__What the exercise asks__
Give back the records in full, with every line exactly as it was.

== Source records ==

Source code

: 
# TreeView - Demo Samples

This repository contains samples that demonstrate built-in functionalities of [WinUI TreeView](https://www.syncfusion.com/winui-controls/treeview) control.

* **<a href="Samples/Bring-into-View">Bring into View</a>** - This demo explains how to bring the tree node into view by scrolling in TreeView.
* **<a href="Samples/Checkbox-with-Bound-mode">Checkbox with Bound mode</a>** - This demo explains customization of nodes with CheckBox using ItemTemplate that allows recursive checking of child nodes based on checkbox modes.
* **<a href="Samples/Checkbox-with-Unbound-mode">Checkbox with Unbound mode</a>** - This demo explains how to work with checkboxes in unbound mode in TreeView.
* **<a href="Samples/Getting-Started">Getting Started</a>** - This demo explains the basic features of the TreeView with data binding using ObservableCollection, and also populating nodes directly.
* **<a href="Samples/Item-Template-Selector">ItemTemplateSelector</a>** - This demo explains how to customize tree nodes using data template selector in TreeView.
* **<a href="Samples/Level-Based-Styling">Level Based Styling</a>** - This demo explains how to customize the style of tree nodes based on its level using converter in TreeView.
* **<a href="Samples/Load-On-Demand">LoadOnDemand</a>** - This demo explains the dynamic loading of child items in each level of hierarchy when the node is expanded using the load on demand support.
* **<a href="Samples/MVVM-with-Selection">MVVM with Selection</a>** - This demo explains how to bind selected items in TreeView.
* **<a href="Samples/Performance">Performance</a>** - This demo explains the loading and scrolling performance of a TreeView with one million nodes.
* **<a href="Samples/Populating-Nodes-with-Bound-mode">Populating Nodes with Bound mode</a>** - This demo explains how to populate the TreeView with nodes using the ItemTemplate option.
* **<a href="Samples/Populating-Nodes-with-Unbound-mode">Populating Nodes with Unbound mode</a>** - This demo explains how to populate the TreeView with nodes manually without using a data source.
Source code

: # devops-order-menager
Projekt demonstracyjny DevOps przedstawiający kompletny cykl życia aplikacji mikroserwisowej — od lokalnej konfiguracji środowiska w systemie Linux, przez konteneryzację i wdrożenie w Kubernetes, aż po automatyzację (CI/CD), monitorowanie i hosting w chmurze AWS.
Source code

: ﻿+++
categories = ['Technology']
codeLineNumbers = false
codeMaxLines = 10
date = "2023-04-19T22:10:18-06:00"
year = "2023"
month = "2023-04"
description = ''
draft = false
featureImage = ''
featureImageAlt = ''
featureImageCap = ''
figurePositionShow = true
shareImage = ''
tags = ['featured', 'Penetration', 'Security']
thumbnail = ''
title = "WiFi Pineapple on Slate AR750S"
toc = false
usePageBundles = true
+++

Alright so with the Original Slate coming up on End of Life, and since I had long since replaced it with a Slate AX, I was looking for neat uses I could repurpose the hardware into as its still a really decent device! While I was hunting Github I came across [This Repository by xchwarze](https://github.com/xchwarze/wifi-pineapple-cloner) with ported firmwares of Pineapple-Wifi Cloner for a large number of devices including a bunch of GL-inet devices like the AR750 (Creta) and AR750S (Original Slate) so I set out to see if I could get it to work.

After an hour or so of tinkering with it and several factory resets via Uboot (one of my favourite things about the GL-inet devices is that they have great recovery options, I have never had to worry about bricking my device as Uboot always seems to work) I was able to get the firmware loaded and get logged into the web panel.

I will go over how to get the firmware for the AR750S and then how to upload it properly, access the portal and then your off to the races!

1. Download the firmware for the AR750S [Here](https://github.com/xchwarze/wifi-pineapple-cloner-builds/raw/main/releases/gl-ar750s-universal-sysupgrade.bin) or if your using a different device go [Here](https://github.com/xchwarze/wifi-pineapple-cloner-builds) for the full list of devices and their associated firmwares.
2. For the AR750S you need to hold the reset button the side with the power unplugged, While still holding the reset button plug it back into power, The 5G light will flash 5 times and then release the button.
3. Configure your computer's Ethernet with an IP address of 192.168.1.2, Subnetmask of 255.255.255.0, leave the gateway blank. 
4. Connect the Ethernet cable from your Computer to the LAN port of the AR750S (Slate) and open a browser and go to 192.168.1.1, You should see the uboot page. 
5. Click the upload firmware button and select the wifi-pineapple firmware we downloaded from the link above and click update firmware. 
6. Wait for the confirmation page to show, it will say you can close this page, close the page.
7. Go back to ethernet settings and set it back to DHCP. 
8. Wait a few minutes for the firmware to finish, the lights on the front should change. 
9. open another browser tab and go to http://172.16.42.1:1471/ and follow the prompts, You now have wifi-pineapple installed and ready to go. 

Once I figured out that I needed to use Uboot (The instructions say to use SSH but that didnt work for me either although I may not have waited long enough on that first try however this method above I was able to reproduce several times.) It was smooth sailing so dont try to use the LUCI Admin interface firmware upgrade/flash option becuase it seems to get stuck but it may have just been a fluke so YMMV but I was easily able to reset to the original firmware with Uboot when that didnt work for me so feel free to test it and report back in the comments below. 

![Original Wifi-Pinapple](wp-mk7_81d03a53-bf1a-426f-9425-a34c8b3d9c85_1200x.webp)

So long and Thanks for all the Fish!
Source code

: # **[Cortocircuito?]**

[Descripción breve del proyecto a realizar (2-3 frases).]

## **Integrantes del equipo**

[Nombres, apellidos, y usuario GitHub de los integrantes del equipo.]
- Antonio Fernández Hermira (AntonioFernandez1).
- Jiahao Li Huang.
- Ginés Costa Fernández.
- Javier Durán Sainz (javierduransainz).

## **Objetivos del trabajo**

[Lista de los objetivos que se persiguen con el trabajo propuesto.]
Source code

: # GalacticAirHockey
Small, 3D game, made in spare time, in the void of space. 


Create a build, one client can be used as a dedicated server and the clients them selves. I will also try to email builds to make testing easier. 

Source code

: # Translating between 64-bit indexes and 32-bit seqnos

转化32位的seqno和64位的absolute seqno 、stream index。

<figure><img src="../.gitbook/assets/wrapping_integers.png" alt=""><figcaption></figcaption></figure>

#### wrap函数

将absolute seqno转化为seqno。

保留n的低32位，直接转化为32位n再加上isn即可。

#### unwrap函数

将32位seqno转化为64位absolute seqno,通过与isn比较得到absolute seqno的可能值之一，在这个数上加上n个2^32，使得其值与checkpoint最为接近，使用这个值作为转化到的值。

===

__Exercise solution__
Source code

: 
# TreeView - Demo Samples

This repository contains samples that demonstrate built-in functionalities of [WinUI TreeView](https://www.syncfusion.com/winui-controls/treeview) control.

* **<a href="Samples/Bring-into-View">Bring into View</a>** - This demo explains how to bring the tree node into view by scrolling in TreeView.
* **<a href="Samples/Checkbox-with-Bound-mode">Checkbox with Bound mode</a>** - This demo explains customization of nodes with CheckBox using ItemTemplate that allows recursive checking of child nodes based on checkbox modes.
* **<a href="Samples/Checkbox-with-Unbound-mode">Checkbox with Unbound mode</a>** - This demo explains how to work with checkboxes in unbound mode in TreeView.
* **<a href="Samples/Getting-Started">Getting Started</a>** - This demo explains the basic features of the TreeView with data binding using ObservableCollection, and also populating nodes directly.
* **<a href="Samples/Item-Template-Selector">ItemTemplateSelector</a>** - This demo explains how to customize tree nodes using data template selector in TreeView.
* **<a href="Samples/Level-Based-Styling">Level Based Styling</a>** - This demo explains how to customize the style of tree nodes based on its level using converter in TreeView.
* **<a href="Samples/Load-On-Demand">LoadOnDemand</a>** - This demo explains the dynamic loading of child items in each level of hierarchy when the node is expanded using the load on demand support.
* **<a href="Samples/MVVM-with-Selection">MVVM with Selection</a>** - This demo explains how to bind selected items in TreeView.
* **<a href="Samples/Performance">Performance</a>** - This demo explains the loading and scrolling performance of a TreeView with one million nodes.
* **<a href="Samples/Populating-Nodes-with-Bound-mode">Populating Nodes with Bound mode</a>** - This demo explains how to populate the TreeView with nodes using the ItemTemplate option.
* **<a href="Samples/Populating-Nodes-with-Unbound-mode">Populating Nodes with Unbound mode</a>** - This demo explains how to populate the TreeView with nodes manually without using a data source.
Source code

: # devops-order-menager
Projekt demonstracyjny DevOps przedstawiający kompletny cykl życia aplikacji mikroserwisowej — od lokalnej konfiguracji środowiska w systemie Linux, przez konteneryzację i wdrożenie w Kubernetes, aż po automatyzację (CI/CD), monitorowanie i hosting w chmurze AWS.
Source code

: ﻿+++
categories = ['Technology']
codeLineNumbers = false
codeMaxLines = 10
date = "2023-04-19T22:10:18-06:00"
year = "2023"
month = "2023-04"
description = ''
draft = false
featureImage = ''
featureImageAlt = ''
featureImageCap = ''
figurePositionShow = true
shareImage = ''
tags = ['featured', 'Penetration', 'Security']
thumbnail = ''
title = "WiFi Pineapple on Slate AR750S"
toc = false
usePageBundles = true
+++

Alright so with the Original Slate coming up on End of Life, and since I had long since replaced it with a Slate AX, I was looking for neat uses I could repurpose the hardware into as its still a really decent device! While I was hunting Github I came across [This Repository by xchwarze](https://github.com/xchwarze/wifi-pineapple-cloner) with ported firmwares of Pineapple-Wifi Cloner for a large number of devices including a bunch of GL-inet devices like the AR750 (Creta) and AR750S (Original Slate) so I set out to see if I could get it to work.

After an hour or so of tinkering with it and several factory resets via Uboot (one of my favourite things about the GL-inet devices is that they have great recovery options, I have never had to worry about bricking my device as Uboot always seems to work) I was able to get the firmware loaded and get logged into the web panel.

I will go over how to get the firmware for the AR750S and then how to upload it properly, access the portal and then your off to the races!

1. Download the firmware for the AR750S [Here](https://github.com/xchwarze/wifi-pineapple-cloner-builds/raw/main/releases/gl-ar750s-universal-sysupgrade.bin) or if your using a different device go [Here](https://github.com/xchwarze/wifi-pineapple-cloner-builds) for the full list of devices and their associated firmwares.
2. For the AR750S you need to hold the reset button the side with the power unplugged, While still holding the reset button plug it back into power, The 5G light will flash 5 times and then release the button.
3. Configure your computer's Ethernet with an IP address of 192.168.1.2, Subnetmask of 255.255.255.0, leave the gateway blank. 
4. Connect the Ethernet cable from your Computer to the LAN port of the AR750S (Slate) and open a browser and go to 192.168.1.1, You should see the uboot page. 
5. Click the upload firmware button and select the wifi-pineapple firmware we downloaded from the link above and click update firmware. 
6. Wait for the confirmation page to show, it will say you can close this page, close the page.
7. Go back to ethernet settings and set it back to DHCP. 
8. Wait a few minutes for the firmware to finish, the lights on the front should change. 
9. open another browser tab and go to http://172.16.42.1:1471/ and follow the prompts, You now have wifi-pineapple installed and ready to go. 

Once I figured out that I needed to use Uboot (The instructions say to use SSH but that didnt work for me either although I may not have waited long enough on that first try however this method above I was able to reproduce several times.) It was smooth sailing so dont try to use the LUCI Admin interface firmware upgrade/flash option becuase it seems to get stuck but it may have just been a fluke so YMMV but I was easily able to reset to the original firmware with Uboot when that didnt work for me so feel free to test it and report back in the comments below. 

![Original Wifi-Pinapple](wp-mk7_81d03a53-bf1a-426f-9425-a34c8b3d9c85_1200x.webp)

So long and Thanks for all the Fish!
Source code

: # **[Cortocircuito?]**

[Descripción breve del proyecto a realizar (2-3 frases).]

## **Integrantes del equipo**

[Nombres, apellidos, y usuario GitHub de los integrantes del equipo.]
- Antonio Fernández Hermira (AntonioFernandez1).
- Jiahao Li Huang.
- Ginés Costa Fernández.
- Javier Durán Sainz (javierduransainz).

## **Objetivos del trabajo**

[Lista de los objetivos que se persiguen con el trabajo propuesto.]
Source code

: # GalacticAirHockey
Small, 3D game, made in spare time, in the void of space. 


Create a build, one client can be used as a dedicated server and the clients them selves. I will also try to email builds to make testing easier. 

Source code

: # Translating between 64-bit indexes and 32-bit seqnos

转化32位的seqno和64位的absolute seqno 、stream index。

<figure><img src="../.gitbook/assets/wrapping_integers.png" alt=""><figcaption></figcaption></figure>

#### wrap函数

将absolute seqno转化为seqno。

保留n的低32位，直接转化为32位n再加上isn即可。

#### unwrap函数

将32位seqno转化为64位absolute seqno,通过与isn比较得到absolute seqno的可能值之一，在这个数上加上n个2^32，使得其值与checkpoint最为接近，使用这个值作为转化到的值。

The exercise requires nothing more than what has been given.